There may be places where we are delighting learners within our existing model of education, but I believe we can do better and more.
Mapping your future “to-be” state
In a learner-focused ecosystem, I agree with the insights shared in a recent blog post entitled “Are you delivering the digital experience your students expect?” It is critical that as leaders of continuing education/digital learning units we focus on the as-is journey for our learners and move toward a university-wide approach to deliver both a seamless and consistent experience.
Next-generation transcripts are one harbinger of this to-be state. We need to lead discussions at our institutions about next-generation transcripts with a vision toward learner-centered models. Learning experiences inside and outside of a classroom must be centrally stored, updated, authenticated and easily shared. Whether it is using blockchain technology or other tools, the potential of courses and grades as well as co-curricular activities, portfolios, and other types of learning experiences (e.g., competencies) and training opportunities (e.g., badges, microcredentials) included on a single transcript is transformative.
Z-degrees—degrees based on OERs with no textbook costs—are another harbinger for change. While many community colleges have embraced the idea of Z-degrees, some institutions have been slower to respond. Textbook affordability is an issue many of us are concerned about, but what specific actions are we taking today to support our learners? If you listened to Tom Cavanagh and Kelvin Thompson’s TOPcast episode 51 focusing on textbook affordability as part of the Iron Triangle, you know about UCF’s strategy to support a continuum of textbook affordability solutions designed for both institutional implementation and faculty-led decisions. While a portfolio of online Z-degrees may not be attainable at your institution today, I would encourage each of us to be more active on these issues.

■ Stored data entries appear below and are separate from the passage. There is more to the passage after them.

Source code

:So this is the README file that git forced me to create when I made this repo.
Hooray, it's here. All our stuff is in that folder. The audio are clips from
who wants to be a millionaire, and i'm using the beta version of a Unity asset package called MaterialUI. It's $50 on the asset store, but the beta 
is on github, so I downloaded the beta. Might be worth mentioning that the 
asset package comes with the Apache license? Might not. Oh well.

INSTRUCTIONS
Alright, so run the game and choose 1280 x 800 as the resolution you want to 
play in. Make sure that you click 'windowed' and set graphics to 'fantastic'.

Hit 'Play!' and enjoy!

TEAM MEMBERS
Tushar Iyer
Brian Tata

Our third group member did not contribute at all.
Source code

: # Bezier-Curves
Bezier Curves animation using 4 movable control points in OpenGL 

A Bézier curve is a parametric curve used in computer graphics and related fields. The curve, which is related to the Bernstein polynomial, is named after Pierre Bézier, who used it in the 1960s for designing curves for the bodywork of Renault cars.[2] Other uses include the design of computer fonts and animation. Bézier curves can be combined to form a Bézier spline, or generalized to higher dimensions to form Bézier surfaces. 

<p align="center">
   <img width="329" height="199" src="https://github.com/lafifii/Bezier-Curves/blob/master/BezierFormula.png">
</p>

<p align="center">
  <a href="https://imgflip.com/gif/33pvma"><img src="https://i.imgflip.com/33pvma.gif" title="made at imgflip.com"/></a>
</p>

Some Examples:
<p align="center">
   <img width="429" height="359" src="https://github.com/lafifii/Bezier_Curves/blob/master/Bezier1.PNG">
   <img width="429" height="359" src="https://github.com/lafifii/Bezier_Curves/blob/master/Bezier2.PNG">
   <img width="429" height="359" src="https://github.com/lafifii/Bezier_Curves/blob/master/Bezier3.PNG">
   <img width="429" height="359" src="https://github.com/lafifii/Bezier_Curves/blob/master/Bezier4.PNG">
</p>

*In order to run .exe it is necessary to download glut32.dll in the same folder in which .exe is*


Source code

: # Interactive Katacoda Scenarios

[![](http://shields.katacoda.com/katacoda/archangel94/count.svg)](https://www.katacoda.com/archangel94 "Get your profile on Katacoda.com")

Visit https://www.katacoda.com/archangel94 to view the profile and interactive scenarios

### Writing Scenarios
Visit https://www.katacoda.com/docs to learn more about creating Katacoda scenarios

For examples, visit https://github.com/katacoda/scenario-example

Finally, a future state will also focus more heavily on data. Whether it is concentrated on the wrap-around services we provide for learners or the core mission of a learning enterprise, issues of privacy and bias will take center stage as we acquire, access and act on more and more data. Case in point, the rise of adaptive learning solutions. While artificial intelligence, algorithm-driven technologies or more simplistic branching solutions have the potential to forever change the learning landscape through their ability to parse data, identify patterns, categorize information and predict outcomes, it is incumbent upon today’s digital learning leaders to take a learner-centric view with their implementation. As your institution implements adaptive learning solutions, are you actively involved in the conversation on issues of data privacy? Are you reading about the potential for built-in bias in algorithms? Even though I am an adaptive learning enthusiast, I let my learner-centric North Star guide me to ensure that I’m asking the right questions while pushing myself and others.
Understand your sphere of influence
I live for the day when learners do not need to amass transcripts from the five to seven institutions they have attended because their comprehensive educational journey will be in one place. It is important to me that we deliver just-in-time learning opportunities that meet individual learners’ unique needs.
While I certainly live in the as-is state, working to make my institution the best it can be for the learners we serve today, I also realize the need to be an internal advocate to help my institutional colleagues see a future that may be different tomorrow. Future-casting is critically important, but it is also context and culture dependent.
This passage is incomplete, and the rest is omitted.